EXERCISE BRIEF: When you come to a picture, pass over it, and set down the entries below exactly.
START GIVEN DATA
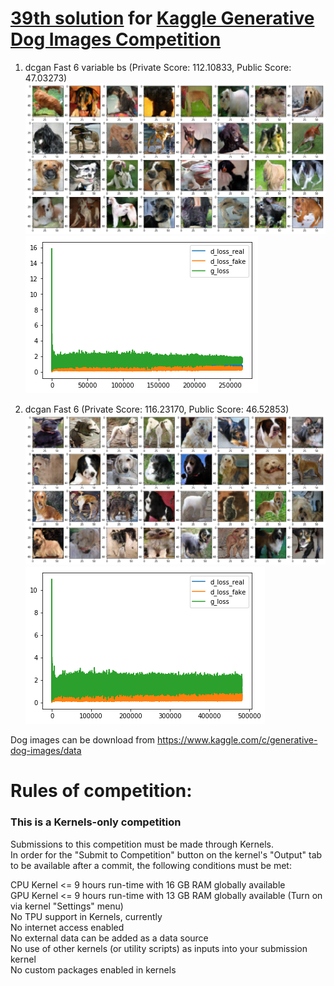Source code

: 
# [39th solution](https://www.kaggle.com/c/generative-dog-images/leaderboard) for [Kaggle Generative Dog Images Competition](https://www.kaggle.com/c/generative-dog-images)

1. dcgan Fast 6 variable bs (Private Score: 112.10833, Public Score: 47.03273) 
<img src=https://github.com/skyap/DOG-GAN/blob/master/images/47_dogs.png><br>
<img src=https://github.com/skyap/DOG-GAN/blob/master/images/47_history.png><br>


2. dcgan Fast 6 (Private Score: 116.23170, Public Score: 46.52853)
<img src=https://github.com/skyap/DOG-GAN/blob/master/images/46_dogs.png><br>
<img src=https://github.com/skyap/DOG-GAN/blob/master/images/46_history.png><br>

Dog images can be download from https://www.kaggle.com/c/generative-dog-images/data

# Rules of competition:
### This is a Kernels-only competition
Submissions to this competition must be made through Kernels.   
In order for the "Submit to Competition" button on the kernel's "Output" tab to be available after a commit, the following conditions must be met:  

CPU Kernel <= 9 hours run-time with 16 GB RAM globally available  
GPU Kernel <= 9 hours run-time with 13 GB RAM globally available (Turn on via kernel "Settings" menu)  
No TPU support in Kernels, currently  
No internet access enabled  
No external data can be added as a data source  
No use of other kernels (or utility scripts) as inputs into your submission kernel  
No custom packages enabled in kernels  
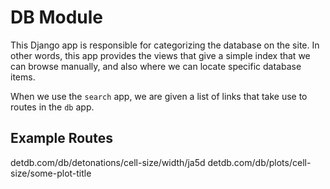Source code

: # DB Module

This Django app is responsible for categorizing the database on the site. In other words, this app provides the views that give a simple index that we can browse manually, and also where we can locate specific database items.

When we use the `search` app, we are given a list of links that take use to routes in the `db` app.

## Example Routes
detdb.com/db/detonations/cell-size/width/ja5d
detdb.com/db/plots/cell-size/some-plot-title
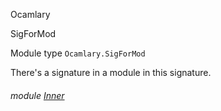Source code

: Ocamlary

SigForMod

Module type `Ocamlary.SigForMod`

There's a signature in a module in this signature.

<a id="module-Inner"></a>

###### module [Inner](Ocamlary.module-type-SigForMod.Inner.md)
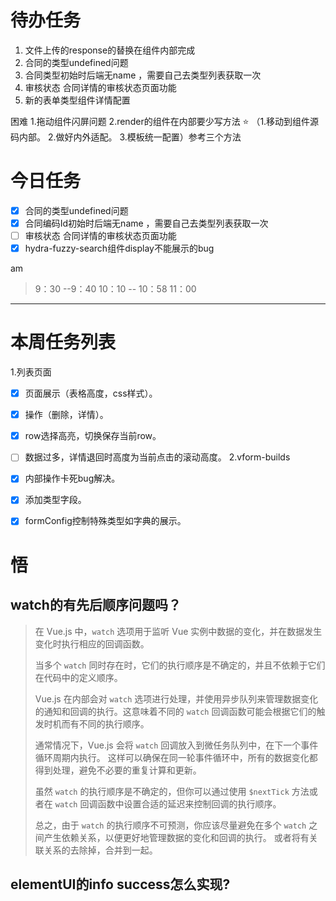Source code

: # 待办任务
1. 文件上传的response的替换在组件内部完成
2. 合同的类型undefined问题
3. 合同类型初始时后端无name ，需要自己去类型列表获取一次
4. 审核状态 合同详情的审核状态页面功能
5. 新的表单类型组件详情配置

困难
1.拖动组件闪屏问题
2.render的组件在内部要少写方法  ⭐
（1.移动到组件源码内部。 2.做好内外适配。 3.模板统一配置）参考三个方法

# 今日任务

- [x] 合同的类型undefined问题
- [x] 合同编码Id初始时后端无name ，需要自己去类型列表获取一次
- [ ] 审核状态 合同详情的审核状态页面功能
- [x] hydra-fuzzy-search组件display不能展示的bug

am
> 9：30 --9：40
> 10：10 -- 10：58
> 11：00


------
# 本周任务列表
1.列表页面
- [x] 页面展示（表格高度，css样式）。
- [x] 操作（删除，详情）。
- [x] row选择高亮，切换保存当前row。
- [ ] 数据过多，详情退回时高度为当前点击的滚动高度。
2.vform-builds 
- [x] 内部操作卡死bug解决。
- [x] 添加类型字段。
- [x] formConfig控制特殊类型如字典的展示。


# 悟
## watch的有先后顺序问题吗？
>在 Vue.js 中，`watch` 选项用于监听 Vue 实例中数据的变化，并在数据发生变化时执行相应的回调函数。
>
>当多个 `watch` 同时存在时，它们的执行顺序是不确定的，并且不依赖于它们在代码中的定义顺序。
>
>Vue.js 在内部会对 `watch` 选项进行处理，并使用异步队列来管理数据变化的通知和回调的执行。这意味着不同的 `watch` 回调函数可能会根据它们的触发时机而有不同的执行顺序。
>
>通常情况下，Vue.js 会将 `watch` 回调放入到微任务队列中，在下一个事件循环周期内执行。
>这样可以确保在同一轮事件循环中，所有的数据变化都得到处理，避免不必要的重复计算和更新。
>
>虽然 `watch` 的执行顺序是不确定的，但你可以通过使用 `$nextTick` 方法或者在 `watch` 回调函数中设置合适的延迟来控制回调的执行顺序。
>
>总之，由于 `watch` 的执行顺序不可预测，你应该尽量避免在多个 `watch` 之间产生依赖关系，以便更好地管理数据的变化和回调的执行。
>或者将有关联关系的去除掉，合并到一起。

## elementUI的info success怎么实现?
END GIVEN DATA
RESPONSE FOR THIS EXERCISE:
Source code

: 
# [39th solution](https://www.kaggle.com/c/generative-dog-images/leaderboard) for [Kaggle Generative Dog Images Competition](https://www.kaggle.com/c/generative-dog-images)

1. dcgan Fast 6 variable bs (Private Score: 112.10833, Public Score: 47.03273) 
<img src=https://github.com/skyap/DOG-GAN/blob/master/images/47_dogs.png><br>
<img src=https://github.com/skyap/DOG-GAN/blob/master/images/47_history.png><br>


2. dcgan Fast 6 (Private Score: 116.23170, Public Score: 46.52853)
<img src=https://github.com/skyap/DOG-GAN/blob/master/images/46_dogs.png><br>
<img src=https://github.com/skyap/DOG-GAN/blob/master/images/46_history.png><br>

Dog images can be download from https://www.kaggle.com/c/generative-dog-images/data

# Rules of competition:
### This is a Kernels-only competition
Submissions to this competition must be made through Kernels.   
In order for the "Submit to Competition" button on the kernel's "Output" tab to be available after a commit, the following conditions must be met:  

CPU Kernel <= 9 hours run-time with 16 GB RAM globally available  
GPU Kernel <= 9 hours run-time with 13 GB RAM globally available (Turn on via kernel "Settings" menu)  
No TPU support in Kernels, currently  
No internet access enabled  
No external data can be added as a data source  
No use of other kernels (or utility scripts) as inputs into your submission kernel  
No custom packages enabled in kernels  
Source code

: # DB Module

This Django app is responsible for categorizing the database on the site. In other words, this app provides the views that give a simple index that we can browse manually, and also where we can locate specific database items.

When we use the `search` app, we are given a list of links that take use to routes in the `db` app.

## Example Routes
detdb.com/db/detonations/cell-size/width/ja5d
detdb.com/db/plots/cell-size/some-plot-title
Source code

: Ocamlary

SigForMod

Module type `Ocamlary.SigForMod`

There's a signature in a module in this signature.

<a id="module-Inner"></a>

###### module [Inner](Ocamlary.module-type-SigForMod.Inner.md)
Source code

: # 待办任务
1. 文件上传的response的替换在组件内部完成
2. 合同的类型undefined问题
3. 合同类型初始时后端无name ，需要自己去类型列表获取一次
4. 审核状态 合同详情的审核状态页面功能
5. 新的表单类型组件详情配置

困难
1.拖动组件闪屏问题
2.render的组件在内部要少写方法  ⭐
（1.移动到组件源码内部。 2.做好内外适配。 3.模板统一配置）参考三个方法

# 今日任务

- [x] 合同的类型undefined问题
- [x] 合同编码Id初始时后端无name ，需要自己去类型列表获取一次
- [ ] 审核状态 合同详情的审核状态页面功能
- [x] hydra-fuzzy-search组件display不能展示的bug

am
> 9：30 --9：40
> 10：10 -- 10：58
> 11：00


------
# 本周任务列表
1.列表页面
- [x] 页面展示（表格高度，css样式）。
- [x] 操作（删除，详情）。
- [x] row选择高亮，切换保存当前row。
- [ ] 数据过多，详情退回时高度为当前点击的滚动高度。
2.vform-builds 
- [x] 内部操作卡死bug解决。
- [x] 添加类型字段。
- [x] formConfig控制特殊类型如字典的展示。


# 悟
## watch的有先后顺序问题吗？
>在 Vue.js 中，`watch` 选项用于监听 Vue 实例中数据的变化，并在数据发生变化时执行相应的回调函数。
>
>当多个 `watch` 同时存在时，它们的执行顺序是不确定的，并且不依赖于它们在代码中的定义顺序。
>
>Vue.js 在内部会对 `watch` 选项进行处理，并使用异步队列来管理数据变化的通知和回调的执行。这意味着不同的 `watch` 回调函数可能会根据它们的触发时机而有不同的执行顺序。
>
>通常情况下，Vue.js 会将 `watch` 回调放入到微任务队列中，在下一个事件循环周期内执行。
>这样可以确保在同一轮事件循环中，所有的数据变化都得到处理，避免不必要的重复计算和更新。
>
>虽然 `watch` 的执行顺序是不确定的，但你可以通过使用 `$nextTick` 方法或者在 `watch` 回调函数中设置合适的延迟来控制回调的执行顺序。
>
>总之，由于 `watch` 的执行顺序不可预测，你应该尽量避免在多个 `watch` 之间产生依赖关系，以便更好地管理数据的变化和回调的执行。
>或者将有关联关系的去除掉，合并到一起。

## elementUI的info success怎么实现?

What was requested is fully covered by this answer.